Ying-Ying Wang, Wei Zhang, Hong-Lan Li, Jing Gao, Yu-Ting Tan, Yu-Tang Gao, Xiao-Ou Shu, Wei Zheng, Yong-Bing Xiang
Chinese Journal of Cancer Research 2015, 27 (1): 59-65

OBJECTIVE: To evaluate the population attributable risks (PARs) between cigarette smoking and deaths of all causes, all cancers, lung cancer and other chronic diseases in urban Shanghai.

METHODS: In total, 61,480 men aged 40-74 years from 2002 to 2006 and 74,941 women aged 40-70 years from 1997 to 2000 were recruited to undergo baseline surveys in urban Shanghai, with response rates of 74.0% and 92.3%, respectively. A Cox proportional hazards regression model was used to estimate relative risks (RRs) and 95% confidence intervals (95% CIs) of deaths associated with cigarette smoking. PARs and 95% CIs for deaths were estimated from smoking exposure rates and the estimated RRs.

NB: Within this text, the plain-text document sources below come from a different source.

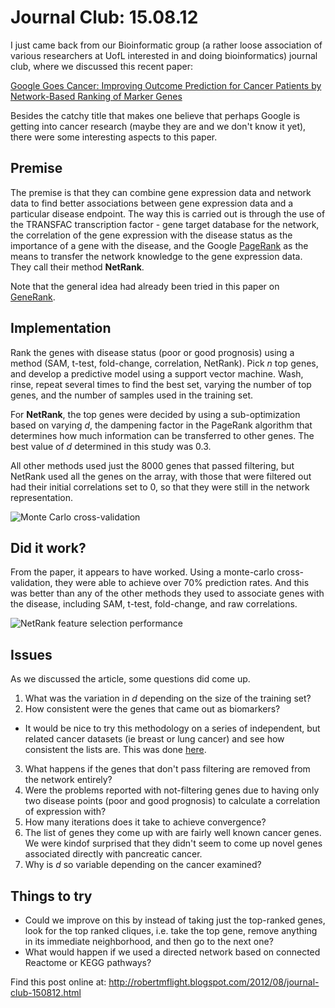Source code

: # Journal Club: 15.08.12

I just came back from our Bioinformatic group (a rather loose association of various
researchers at UofL interested in and doing bioinformatics) journal club, where we 
discussed this recent paper:

[Google Goes Cancer: Improving Outcome Prediction for Cancer Patients by Network-Based Ranking of Marker Genes][ggc_link]

Besides the catchy title that makes one believe that perhaps Google is getting into
cancer research (maybe they are and we don't know it yet), there were some interesting
aspects to this paper. 

## Premise

The premise is that they can combine gene expression data and network data to find 
better associations between gene expression data and a particular disease endpoint.
The way this is carried out is through the use of the TRANSFAC transcription factor -
gene target database for the network, the correlation of the gene expression with
the disease status as the importance of a gene with the disease, and the Google
[PageRank][pLink] as the means to transfer the network knowledge to the gene expression
data. They call their method **NetRank**. 

Note that the general idea had already been tried in this paper on [GeneRank][gRankLink].

## Implementation

Rank the genes with disease status (poor or good prognosis) using a method (SAM,
t-test, fold-change, correlation, NetRank). Pick *n* top genes, and develop a
predictive model using a support vector machine. Wash, rinse, repeat several times
to find the best set, varying the number of top genes, and the number of samples used
in the training set.

For **NetRank**, the top genes were decided by using a sub-optimization based on
varying *d*, the dampening factor in the PageRank algorithm that determines how
much information can be transferred to other genes. The best value of *d* determined
in this study was 0.3.

All other methods used just the 8000 genes that passed filtering, but NetRank used
all the genes on the array, with those that were filtered out had their initial
correlations set to 0, so that they were still in the network representation.

![Monte Carlo cross-validation](http://www.ploscompbiol.org/article/fetchObject.action?uri=info:doi/10.1371/journal.pcbi.1002511.g001&representation=PNG_I)

## Did it work?

From the paper, it appears to have worked. Using a monte-carlo cross-validation,
they were able to achieve over 70% prediction rates. And this was better than any
of the other methods they used to associate genes with the disease, including SAM,
t-test, fold-change, and raw correlations.

![NetRank feature selection performance](http://www.ploscompbiol.org/article/fetchObject.action?uri=info:doi/10.1371/journal.pcbi.1002511.g002&representation=PNG_I)

## Issues

As we discussed the article, some questions did come up.

 1. What was the variation in *d* depending on the size of the training set?
 2. How consistent were the genes that came out as biomarkers?
   * It would be nice to try this methodology on a series of independent, but
related cancer datasets (ie breast or lung cancer) and see how consistent the lists
are. This was done [here][wuLink].
 3. What happens if the genes that don't pass filtering are removed from the network
entirely?
 4. Were the problems reported with not-filtering genes due to having only two
disease points (poor and good prognosis) to calculate a correlation of expression 
 with?
 5. How many iterations does it take to achieve convergence?
 6. The list of genes they come up with are fairly well known cancer genes. We
were kindof surprised that they didn't seem to come up novel genes associated
directly with pancreatic cancer.
 7. Why is *d* so variable depending on the cancer examined?

## Things to try

 * Could we improve on this by instead of taking just the top-ranked genes, look for 
 the top ranked cliques, i.e. take the top gene, remove anything in its immediate
 neighborhood, and then go to the next one?
 * What would happen if we used a directed network based on connected Reactome
 or KEGG pathways?

Find this post online at: http://robertmflight.blogspot.com/2012/08/journal-club-150812.html
           

[ggc_link]: http://www.ploscompbiol.org/article/info%3Adoi%2F10.1371%2Fjournal.pcbi.1002511
[pLink]: http://en.wikipedia.org/wiki/PageRank
[gRankLink]: http://dx.doi.org/10.1186/1471-2105-6-233
[wuLink]: http://www.biomedcentral.com/1471-2105/13/182/abstract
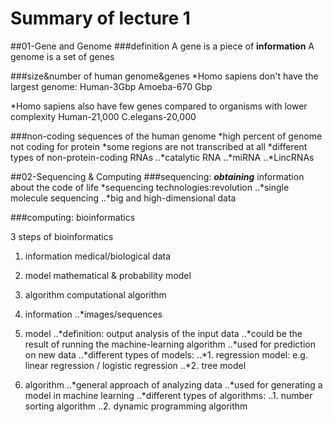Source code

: # Summary of lecture 1
##01-Gene and Genome
###definition
A gene is a piece of __information__ 
A genome is a set of genes

###size&number of human genome&genes
*Homo sapiens don't have the largest genome:
Human-3Gbp
Amoeba-670 Gbp

*Homo sapiens also have few genes compared to organisms with lower complexity
Human-21,000
C.elegans-20,000

###non-coding sequences of the human genome
*high percent of genome not coding for protein
*some regions are not transcribed at all
*different types of non-protein-coding RNAs
..*catalytic RNA
..*miRNA
..*LincRNAs

##02-Sequencing & Computing
###sequencing: __*obtaining*__ information about the code of life
*sequencing technologies:revolution
..*single molecule sequencing
..*big and high-dimensional data

###computing: bioinformatics

3 steps of bioinformatics
1. information
medical/biological data
2. model
mathematical & probability model
3. algorithm
computational algorithm


1. information
..*images/sequences
2. model
..*definition: output analysis of the input data
..*could be the result of running the machine-learning algorithm
..*used for prediction on new data
..*different types of models:
..*1. regression model: e.g. linear regression / logistic regression
..*2. tree model
3. algorithm
..*general approach of analyzing data
..*used for generating a model in machine learning
..*different types of algorithms:
..1. number sorting algorithm
..2. dynamic programming algorithm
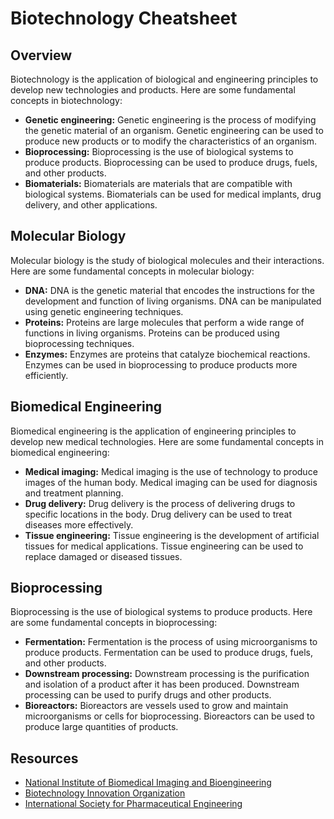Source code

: # Biotechnology Cheatsheet

## Overview
Biotechnology is the application of biological and engineering principles to develop new technologies and products. Here are some fundamental concepts in biotechnology:

- **Genetic engineering:** Genetic engineering is the process of modifying the genetic material of an organism. Genetic engineering can be used to produce new products or to modify the characteristics of an organism.
- **Bioprocessing:** Bioprocessing is the use of biological systems to produce products. Bioprocessing can be used to produce drugs, fuels, and other products.
- **Biomaterials:** Biomaterials are materials that are compatible with biological systems. Biomaterials can be used for medical implants, drug delivery, and other applications.

## Molecular Biology
Molecular biology is the study of biological molecules and their interactions. Here are some fundamental concepts in molecular biology:

- **DNA:** DNA is the genetic material that encodes the instructions for the development and function of living organisms. DNA can be manipulated using genetic engineering techniques.
- **Proteins:** Proteins are large molecules that perform a wide range of functions in living organisms. Proteins can be produced using bioprocessing techniques.
- **Enzymes:** Enzymes are proteins that catalyze biochemical reactions. Enzymes can be used in bioprocessing to produce products more efficiently.

## Biomedical Engineering
Biomedical engineering is the application of engineering principles to develop new medical technologies. Here are some fundamental concepts in biomedical engineering:

- **Medical imaging:** Medical imaging is the use of technology to produce images of the human body. Medical imaging can be used for diagnosis and treatment planning.
- **Drug delivery:** Drug delivery is the process of delivering drugs to specific locations in the body. Drug delivery can be used to treat diseases more effectively.
- **Tissue engineering:** Tissue engineering is the development of artificial tissues for medical applications. Tissue engineering can be used to replace damaged or diseased tissues.

## Bioprocessing
Bioprocessing is the use of biological systems to produce products. Here are some fundamental concepts in bioprocessing:

- **Fermentation:** Fermentation is the process of using microorganisms to produce products. Fermentation can be used to produce drugs, fuels, and other products.
- **Downstream processing:** Downstream processing is the purification and isolation of a product after it has been produced. Downstream processing can be used to purify drugs and other products.
- **Bioreactors:** Bioreactors are vessels used to grow and maintain microorganisms or cells for bioprocessing. Bioreactors can be used to produce large quantities of products.

## Resources
- [National Institute of Biomedical Imaging and Bioengineering](https://www.nibib.nih.gov/)
- [Biotechnology Innovation Organization](https://www.bio.org/)
- [International Society for Pharmaceutical Engineering](https://ispe.org/)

RESULTS: Cigarette smoking was responsible for 23.9% (95% CI: 19.4-28.3%) and 2.4% (95% CI: 1.6-3.2%) of all deaths in men and women, respectively, in our study population. Respiratory disease had the highest PAR in men [37.5% (95% CI: 21.5-51.6%)], followed by cancer [31.3% (95% CI: 24.6-37.7%)] and cardiovascular disease (CVD) [24.1% (95% CI: 16.7-31.2%)]. While the top three PARs were 12.7% (95% CI: 6.1-19.3%), 4.0% (95% CI: 2.4-5.6%), and 1.1% (95% CI: 0.0-2.3%), for respiratory disease, CVD, and cancer, respectively in women. For deaths of lung cancer, the PAR of smoking was 68.4% (95% CI: 58.2-76.5%) in men.

CONCLUSIONS: In urban Shanghai, 23.9% and 2.4% of all deaths in men and women could have been prevented if no people had smoked in the area. Effective control programs against cigarette smoking should be strongly advocated to reduce the increasing smoking-related death burden.